# THE PROBLEM
Copy each line of the records below that mentions the word "composer".

(Source texts of formatted documents)

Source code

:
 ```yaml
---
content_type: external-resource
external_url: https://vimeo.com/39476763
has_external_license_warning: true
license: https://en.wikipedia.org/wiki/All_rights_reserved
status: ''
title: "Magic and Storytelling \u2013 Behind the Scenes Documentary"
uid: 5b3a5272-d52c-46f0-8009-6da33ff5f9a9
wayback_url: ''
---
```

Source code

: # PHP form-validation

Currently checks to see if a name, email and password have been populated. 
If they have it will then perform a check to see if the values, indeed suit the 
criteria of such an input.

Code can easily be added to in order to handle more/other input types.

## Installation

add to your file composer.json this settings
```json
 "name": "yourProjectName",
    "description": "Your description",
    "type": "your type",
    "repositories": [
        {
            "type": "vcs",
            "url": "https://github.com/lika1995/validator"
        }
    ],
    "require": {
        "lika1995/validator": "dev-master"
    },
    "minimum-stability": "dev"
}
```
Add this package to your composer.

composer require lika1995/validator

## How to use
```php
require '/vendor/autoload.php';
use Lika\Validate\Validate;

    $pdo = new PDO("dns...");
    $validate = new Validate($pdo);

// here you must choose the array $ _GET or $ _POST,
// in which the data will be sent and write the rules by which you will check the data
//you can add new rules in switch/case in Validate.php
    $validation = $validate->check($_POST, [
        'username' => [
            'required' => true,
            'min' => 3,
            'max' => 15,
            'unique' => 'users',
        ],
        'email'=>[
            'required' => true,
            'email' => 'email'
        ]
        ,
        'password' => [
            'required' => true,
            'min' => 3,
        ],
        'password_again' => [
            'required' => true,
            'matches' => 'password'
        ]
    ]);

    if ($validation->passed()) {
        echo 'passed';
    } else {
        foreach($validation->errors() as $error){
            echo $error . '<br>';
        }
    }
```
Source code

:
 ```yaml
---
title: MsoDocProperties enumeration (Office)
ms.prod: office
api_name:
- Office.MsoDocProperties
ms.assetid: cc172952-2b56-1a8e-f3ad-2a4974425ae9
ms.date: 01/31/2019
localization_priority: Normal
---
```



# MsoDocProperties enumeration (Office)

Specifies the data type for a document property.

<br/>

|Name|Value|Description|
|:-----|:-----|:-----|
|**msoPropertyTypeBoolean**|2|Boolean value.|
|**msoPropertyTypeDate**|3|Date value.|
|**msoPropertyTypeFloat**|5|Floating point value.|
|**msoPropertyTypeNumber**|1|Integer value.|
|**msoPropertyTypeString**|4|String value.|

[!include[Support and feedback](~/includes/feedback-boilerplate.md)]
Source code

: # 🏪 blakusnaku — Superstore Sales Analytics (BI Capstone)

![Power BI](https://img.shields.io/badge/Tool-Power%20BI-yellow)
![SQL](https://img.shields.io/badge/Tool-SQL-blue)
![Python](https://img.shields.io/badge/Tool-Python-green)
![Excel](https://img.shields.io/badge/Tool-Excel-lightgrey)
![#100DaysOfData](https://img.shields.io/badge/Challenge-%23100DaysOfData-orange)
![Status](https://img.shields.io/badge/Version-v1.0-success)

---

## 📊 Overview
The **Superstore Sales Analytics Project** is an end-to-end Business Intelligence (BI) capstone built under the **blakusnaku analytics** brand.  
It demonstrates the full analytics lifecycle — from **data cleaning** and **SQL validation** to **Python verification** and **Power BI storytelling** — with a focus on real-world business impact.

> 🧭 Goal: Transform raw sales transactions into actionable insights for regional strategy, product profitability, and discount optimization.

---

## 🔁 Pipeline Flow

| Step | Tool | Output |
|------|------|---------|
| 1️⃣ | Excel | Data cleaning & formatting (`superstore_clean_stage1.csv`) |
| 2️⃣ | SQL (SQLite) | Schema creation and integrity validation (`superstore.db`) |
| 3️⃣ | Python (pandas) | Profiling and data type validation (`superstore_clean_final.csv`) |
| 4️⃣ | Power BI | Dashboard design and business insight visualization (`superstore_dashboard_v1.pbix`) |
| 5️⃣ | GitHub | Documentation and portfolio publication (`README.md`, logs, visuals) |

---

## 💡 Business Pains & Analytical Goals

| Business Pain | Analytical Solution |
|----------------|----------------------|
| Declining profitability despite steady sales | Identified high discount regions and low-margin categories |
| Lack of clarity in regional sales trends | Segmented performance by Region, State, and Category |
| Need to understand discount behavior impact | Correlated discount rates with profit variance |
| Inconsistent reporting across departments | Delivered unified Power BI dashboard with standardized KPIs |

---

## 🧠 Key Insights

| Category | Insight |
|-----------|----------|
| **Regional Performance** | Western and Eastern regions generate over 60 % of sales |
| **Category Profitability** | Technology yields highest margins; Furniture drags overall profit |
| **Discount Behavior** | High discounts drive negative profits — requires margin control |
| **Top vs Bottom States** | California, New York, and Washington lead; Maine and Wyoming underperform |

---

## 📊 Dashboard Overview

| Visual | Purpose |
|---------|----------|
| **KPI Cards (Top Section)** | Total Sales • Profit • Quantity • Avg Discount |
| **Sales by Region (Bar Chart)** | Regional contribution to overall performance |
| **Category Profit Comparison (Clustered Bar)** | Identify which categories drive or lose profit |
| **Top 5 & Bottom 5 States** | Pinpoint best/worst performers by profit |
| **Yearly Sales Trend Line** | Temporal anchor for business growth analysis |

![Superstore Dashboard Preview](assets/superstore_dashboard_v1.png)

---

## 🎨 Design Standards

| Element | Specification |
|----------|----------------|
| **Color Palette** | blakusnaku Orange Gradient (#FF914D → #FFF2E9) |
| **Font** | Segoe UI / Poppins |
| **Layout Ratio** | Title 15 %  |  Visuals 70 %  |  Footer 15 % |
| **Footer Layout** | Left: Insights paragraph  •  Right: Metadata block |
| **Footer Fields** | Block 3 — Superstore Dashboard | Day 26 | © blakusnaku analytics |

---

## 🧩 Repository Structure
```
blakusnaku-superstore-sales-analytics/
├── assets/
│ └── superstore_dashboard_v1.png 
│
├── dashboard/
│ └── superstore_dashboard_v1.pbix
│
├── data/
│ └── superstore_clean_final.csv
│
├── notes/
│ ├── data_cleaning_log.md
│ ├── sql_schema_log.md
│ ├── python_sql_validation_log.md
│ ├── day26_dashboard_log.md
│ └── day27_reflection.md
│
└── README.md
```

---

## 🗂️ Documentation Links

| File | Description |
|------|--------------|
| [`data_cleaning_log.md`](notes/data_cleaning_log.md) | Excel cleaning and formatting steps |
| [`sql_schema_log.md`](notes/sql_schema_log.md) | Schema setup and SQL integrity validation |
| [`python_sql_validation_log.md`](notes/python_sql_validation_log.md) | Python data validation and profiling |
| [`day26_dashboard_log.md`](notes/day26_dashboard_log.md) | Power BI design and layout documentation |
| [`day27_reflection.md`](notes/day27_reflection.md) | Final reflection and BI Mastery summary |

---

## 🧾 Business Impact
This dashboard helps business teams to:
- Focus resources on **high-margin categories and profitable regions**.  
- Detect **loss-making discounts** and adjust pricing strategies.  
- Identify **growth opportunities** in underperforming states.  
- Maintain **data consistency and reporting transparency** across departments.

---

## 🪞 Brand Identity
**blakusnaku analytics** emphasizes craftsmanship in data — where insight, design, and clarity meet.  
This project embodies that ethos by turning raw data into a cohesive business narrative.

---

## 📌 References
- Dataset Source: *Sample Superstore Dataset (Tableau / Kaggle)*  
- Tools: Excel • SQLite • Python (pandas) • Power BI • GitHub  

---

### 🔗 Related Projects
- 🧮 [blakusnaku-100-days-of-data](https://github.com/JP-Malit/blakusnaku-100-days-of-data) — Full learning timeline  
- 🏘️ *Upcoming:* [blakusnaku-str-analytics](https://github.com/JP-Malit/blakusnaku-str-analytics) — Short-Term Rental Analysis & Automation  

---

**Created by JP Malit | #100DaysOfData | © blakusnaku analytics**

# COMPLETED EXERCISE
add to your file composer.json this settings
Add this package to your composer.
composer require lika1995/validator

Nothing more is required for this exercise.